**Task requirements**
Whenever a line in this data holds the word "DONE", report that line in full.

= = = =

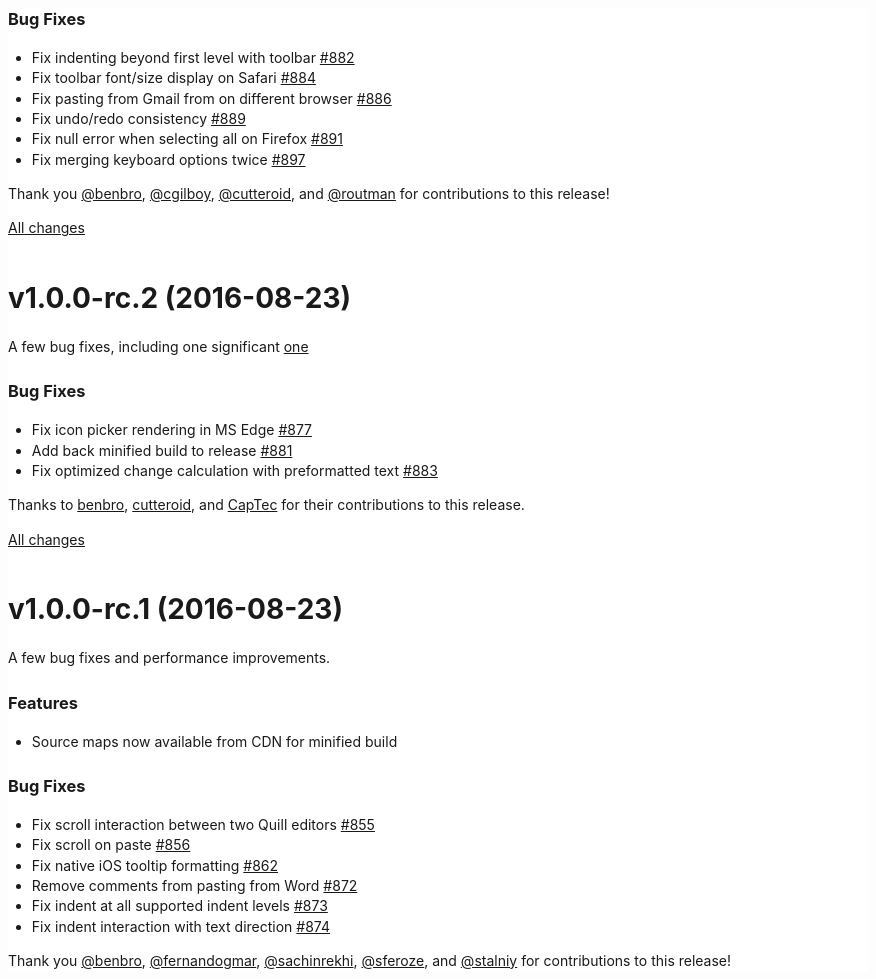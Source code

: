 ### Bug Fixes

- Fix indenting beyond first level with toolbar [#882](https://github.com/quilljs/quill/issues/882)
- Fix toolbar font/size display on Safari [#884](https://github.com/quilljs/quill/issues/884)
- Fix pasting from Gmail from on different browser [#886](https://github.com/quilljs/quill/issues/886)
- Fix undo/redo consistency [#889](https://github.com/quilljs/quill/issues/889)
- Fix null error when selecting all on Firefox [#891](https://github.com/quilljs/quill/issues/891)
- Fix merging keyboard options twice [#897](https://github.com/quilljs/quill/issues/897)

Thank
you [@benbro](https://github.com/benbro), [@cgilboy](https://github.com/cgilboy), [@cutteroid](https://github.com/cutteroid),
and [@routman](https://github.com/routman) for contributions to this release!

[All changes](https://github.com/quilljs/quill/releases/tag/v1.0.0-rc.3)

# v1.0.0-rc.2 (2016-08-23)

A few bug fixes, including one significant [one](https://github.com/quilljs/quill/issues/883)

### Bug Fixes

- Fix icon picker rendering in MS Edge [#877](https://github.com/quilljs/quill/issues/877)
- Add back minified build to release [#881](https://github.com/quilljs/quill/issues/881)
- Fix optimized change calculation with preformatted text [#883](https://github.com/quilljs/quill/issues/883)

Thanks to [benbro](https://github.com/benbro), [cutteroid](https://github.com/cutteroid),
and [CapTec](https://github.com/CapTec) for their contributions to this release.

[All changes](https://github.com/quilljs/quill/releases/tag/v1.0.0-rc.2)

# v1.0.0-rc.1 (2016-08-23)

A few bug fixes and performance improvements.

### Features

- Source maps now available from CDN for minified build

### Bug Fixes

- Fix scroll interaction between two Quill editors [#855](https://github.com/quilljs/quill/issues/855)
- Fix scroll on paste [#856](https://github.com/quilljs/quill/issues/856)
- Fix native iOS tooltip formatting [#862](https://github.com/quilljs/quill/issues/862)
- Remove comments from pasting from Word [#872](https://github.com/quilljs/quill/issues/872)
- Fix indent at all supported indent levels [#873](https://github.com/quilljs/quill/issues/873)
- Fix indent interaction with text direction [#874](https://github.com/quilljs/quill/issues/874)

Thank
you [@benbro](https://github.com/benbro), [@fernandogmar](https://github.com/fernandogmar), [@sachinrekhi](https://github.com/sachinrekhi), [@sferoze](https://github.com/sferoze),
and [@stalniy](https://github.com/stalniy) for contributions to this release!
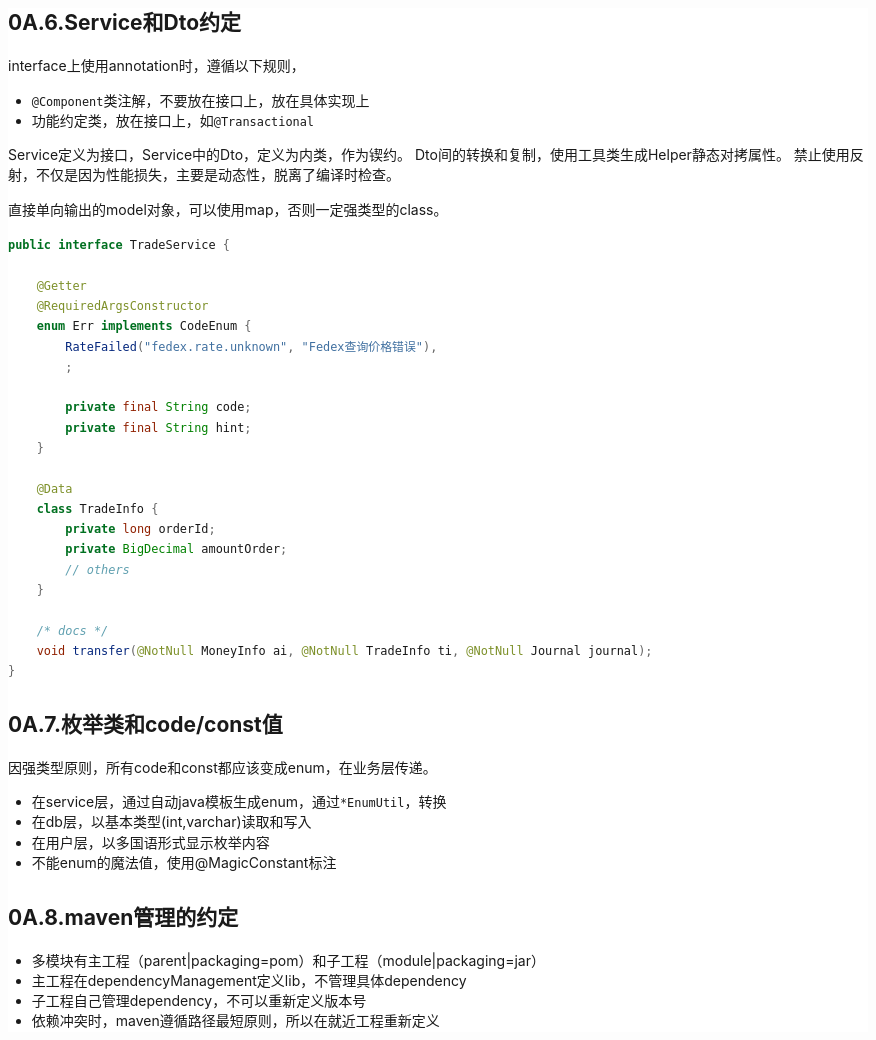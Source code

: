 ## 0A.6.Service和Dto约定

interface上使用annotation时，遵循以下规则，

* `@Component`类注解，不要放在接口上，放在具体实现上
* 功能约定类，放在接口上，如`@Transactional`

Service定义为接口，Service中的Dto，定义为内类，作为锲约。
Dto间的转换和复制，使用工具类生成Helper静态对拷属性。
禁止使用反射，不仅是因为性能损失，主要是动态性，脱离了编译时检查。

直接单向输出的model对象，可以使用map，否则一定强类型的class。

```java
public interface TradeService {

    @Getter
    @RequiredArgsConstructor
    enum Err implements CodeEnum {
        RateFailed("fedex.rate.unknown", "Fedex查询价格错误"),
        ;

        private final String code;
        private final String hint;
    }

    @Data
    class TradeInfo {
        private long orderId;
        private BigDecimal amountOrder;
        // others
    }

    /* docs */
    void transfer(@NotNull MoneyInfo ai, @NotNull TradeInfo ti, @NotNull Journal journal);
}
```

## 0A.7.枚举类和code/const值

因强类型原则，所有code和const都应该变成enum，在业务层传递。

* 在service层，通过自动java模板生成enum，通过`*EnumUtil`，转换
* 在db层，以基本类型(int,varchar)读取和写入
* 在用户层，以多国语形式显示枚举内容
* 不能enum的魔法值，使用@MagicConstant标注

## 0A.8.maven管理的约定

* 多模块有主工程（parent|packaging=pom）和子工程（module|packaging=jar）
* 主工程在dependencyManagement定义lib，不管理具体dependency
* 子工程自己管理dependency，不可以重新定义版本号
* 依赖冲突时，maven遵循路径最短原则，所以在就近工程重新定义
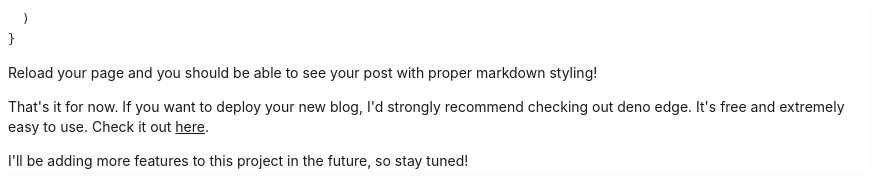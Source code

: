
 ```tsx
  )
}
```

Reload your page and you should be able to see your post with proper markdown
styling!

That's it for now. If you want to deploy your new blog, I'd strongly recommend
checking out deno edge. It's free and extremely easy to use. Check it out
[here](https://dash.deno.com/login?redirect=%2Fprojects).

I'll be adding more features to this project in the future, so stay tuned!
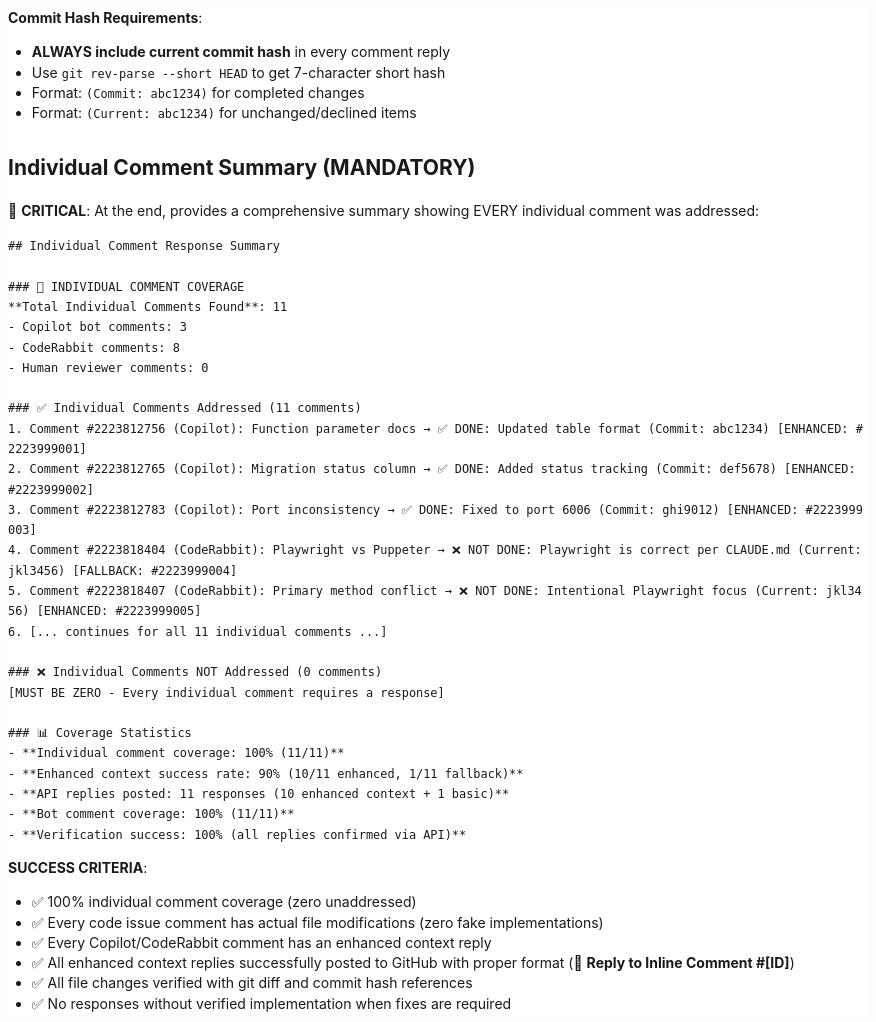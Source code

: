 **Commit Hash Requirements**:
- **ALWAYS include current commit hash** in every comment reply
- Use `git rev-parse --short HEAD` to get 7-character short hash
- Format: `(Commit: abc1234)` for completed changes
- Format: `(Current: abc1234)` for unchanged/declined items

## Individual Comment Summary (MANDATORY)

🚨 **CRITICAL**: At the end, provides a comprehensive summary showing EVERY individual comment was addressed:

```
## Individual Comment Response Summary

### 🎯 INDIVIDUAL COMMENT COVERAGE
**Total Individual Comments Found**: 11
- Copilot bot comments: 3
- CodeRabbit comments: 8
- Human reviewer comments: 0

### ✅ Individual Comments Addressed (11 comments)
1. Comment #2223812756 (Copilot): Function parameter docs → ✅ DONE: Updated table format (Commit: abc1234) [ENHANCED: #2223999001]
2. Comment #2223812765 (Copilot): Migration status column → ✅ DONE: Added status tracking (Commit: def5678) [ENHANCED: #2223999002]
3. Comment #2223812783 (Copilot): Port inconsistency → ✅ DONE: Fixed to port 6006 (Commit: ghi9012) [ENHANCED: #2223999003]
4. Comment #2223818404 (CodeRabbit): Playwright vs Puppeter → ❌ NOT DONE: Playwright is correct per CLAUDE.md (Current: jkl3456) [FALLBACK: #2223999004]
5. Comment #2223818407 (CodeRabbit): Primary method conflict → ❌ NOT DONE: Intentional Playwright focus (Current: jkl3456) [ENHANCED: #2223999005]
6. [... continues for all 11 individual comments ...]

### ❌ Individual Comments NOT Addressed (0 comments)
[MUST BE ZERO - Every individual comment requires a response]

### 📊 Coverage Statistics
- **Individual comment coverage: 100% (11/11)**
- **Enhanced context success rate: 90% (10/11 enhanced, 1/11 fallback)**
- **API replies posted: 11 responses (10 enhanced context + 1 basic)**
- **Bot comment coverage: 100% (11/11)**
- **Verification success: 100% (all replies confirmed via API)**
```

**SUCCESS CRITERIA**:
- ✅ 100% individual comment coverage (zero unaddressed)
- ✅ Every code issue comment has actual file modifications (zero fake implementations)
- ✅ Every Copilot/CodeRabbit comment has an enhanced context reply
- ✅ All enhanced context replies successfully posted to GitHub with proper format (🧵 **Reply to Inline Comment #[ID]**)
- ✅ All file changes verified with git diff and commit hash references
- ✅ No responses without verified implementation when fixes are required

= = = =

**Problem solution**
1. Comment #2223812756 (Copilot): Function parameter docs → ✅ DONE: Updated table format (Commit: abc1234) [ENHANCED: #2223999001]
2. Comment #2223812765 (Copilot): Migration status column → ✅ DONE: Added status tracking (Commit: def5678) [ENHANCED: #2223999002]
3. Comment #2223812783 (Copilot): Port inconsistency → ✅ DONE: Fixed to port 6006 (Commit: ghi9012) [ENHANCED: #2223999003]
4. Comment #2223818404 (CodeRabbit): Playwright vs Puppeter → ❌ NOT DONE: Playwright is correct per CLAUDE.md (Current: jkl3456) [FALLBACK: #2223999004]
5. Comment #2223818407 (CodeRabbit): Primary method conflict → ❌ NOT DONE: Intentional Playwright focus (Current: jkl3456) [ENHANCED: #2223999005]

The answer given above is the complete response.